Nearly half of this year’s freshman class at Purdue University came from outside Indiana, and IU saw a record 43.5 percent of the freshmen at its Bloomington campus come from other states, the Indianapolis Business Journal reported.
The trend, especially at Purdue, is likely to draw scrutiny from lawmakers as they craft Indiana’s next budget. Purdue’s out-of-state student rate of 48 percent is higher than even the nationally focused University of Michigan at Ann Arbor, which draws 45 percent of its freshmen from outside Michigan.
“I’m concerned,” said Sen. Luke Kenley, R-Noblesville, who chairs the Senate Appropriations Committee. “Both of those universities, since their inception, were started for the benefit of Indiana (residents) and Indiana students. So we need to be true to those missions.”
For universities, out-of-state students are a lucrative way to make up for cuts in state funding.
At Purdue, out-of-state and international students pay nearly $29,000 in tuition and fees per year, compared with nearly $10,000 for Indiana residents.
Purdue would have received $14 million less this year in tuition and fees if it had maintained its previous rate of 34 percent of freshmen from out of state.
Purdue President Mitch Daniels, who oversaw education cuts while serving as governor, says out-of-state students help Purdue’s finances and benefit the entire state.
“There is a very large benefit that Purdue attracts people from around the country and around the world,” Daniels said. “This is a brain-gain opportunity.”
But critics say using out-of-state students to shore up the bottom line sends the wrong message and leaves in-state students with less chance of getting in to public universities.
Daniels contends Hoosiers will remain the majority of undergraduate students in West Lafayette.
“As we grow the student body, the intent is that we would grow by more Hoosiers. That’s our objective,” Daniels said.

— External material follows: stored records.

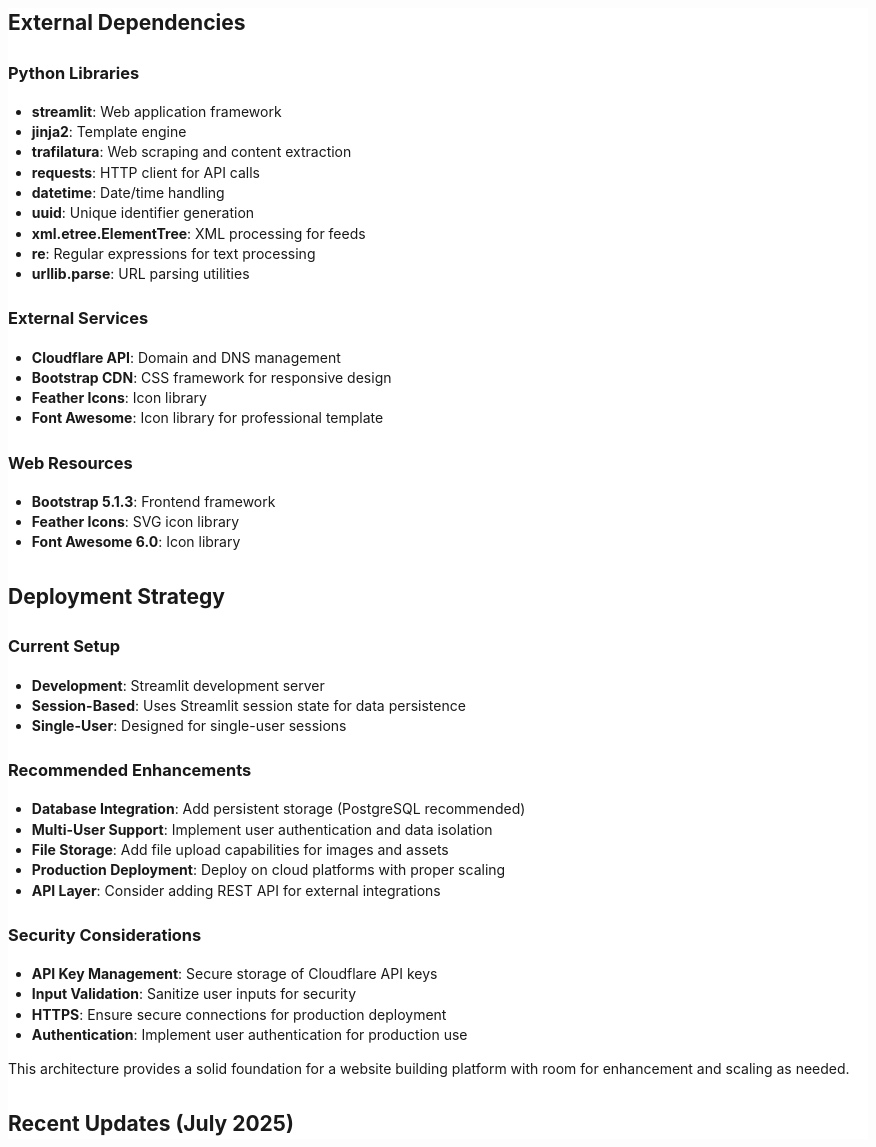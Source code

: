 ## External Dependencies

### Python Libraries
- **streamlit**: Web application framework
- **jinja2**: Template engine
- **trafilatura**: Web scraping and content extraction
- **requests**: HTTP client for API calls
- **datetime**: Date/time handling
- **uuid**: Unique identifier generation
- **xml.etree.ElementTree**: XML processing for feeds
- **re**: Regular expressions for text processing
- **urllib.parse**: URL parsing utilities

### External Services
- **Cloudflare API**: Domain and DNS management
- **Bootstrap CDN**: CSS framework for responsive design
- **Feather Icons**: Icon library
- **Font Awesome**: Icon library for professional template

### Web Resources
- **Bootstrap 5.1.3**: Frontend framework
- **Feather Icons**: SVG icon library
- **Font Awesome 6.0**: Icon library

## Deployment Strategy

### Current Setup
- **Development**: Streamlit development server
- **Session-Based**: Uses Streamlit session state for data persistence
- **Single-User**: Designed for single-user sessions

### Recommended Enhancements
- **Database Integration**: Add persistent storage (PostgreSQL recommended)
- **Multi-User Support**: Implement user authentication and data isolation
- **File Storage**: Add file upload capabilities for images and assets
- **Production Deployment**: Deploy on cloud platforms with proper scaling
- **API Layer**: Consider adding REST API for external integrations

### Security Considerations
- **API Key Management**: Secure storage of Cloudflare API keys
- **Input Validation**: Sanitize user inputs for security
- **HTTPS**: Ensure secure connections for production deployment
- **Authentication**: Implement user authentication for production use

This architecture provides a solid foundation for a website building platform with room for enhancement and scaling as needed.

## Recent Updates (July 2025)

Pam Horne, associate vice provost for enrollment management, said Purdue isn’t intentionally trying to push its out-of-state enrollment above 50 percent. But she said it’s easier to find qualified applicants from out of state.
“It’s important that Indiana students that are a good fit for Purdue, that we maintain capacity for them. But students do need to be prepared for what is a very challenging education,” Horne said. “We want them to be competitive with the student from L.A., the student from Hong Kong, the student from Shanghai.”
Kenley said he’d like to have “at least half” the freshman class at state-funded schools come from Indiana but said further discussions are needed between lawmakers and universities.
“The Legislature does have an interest in what those ratios are,” Kenley said. “That’s probably something that we will try to discuss and emphasize with them.”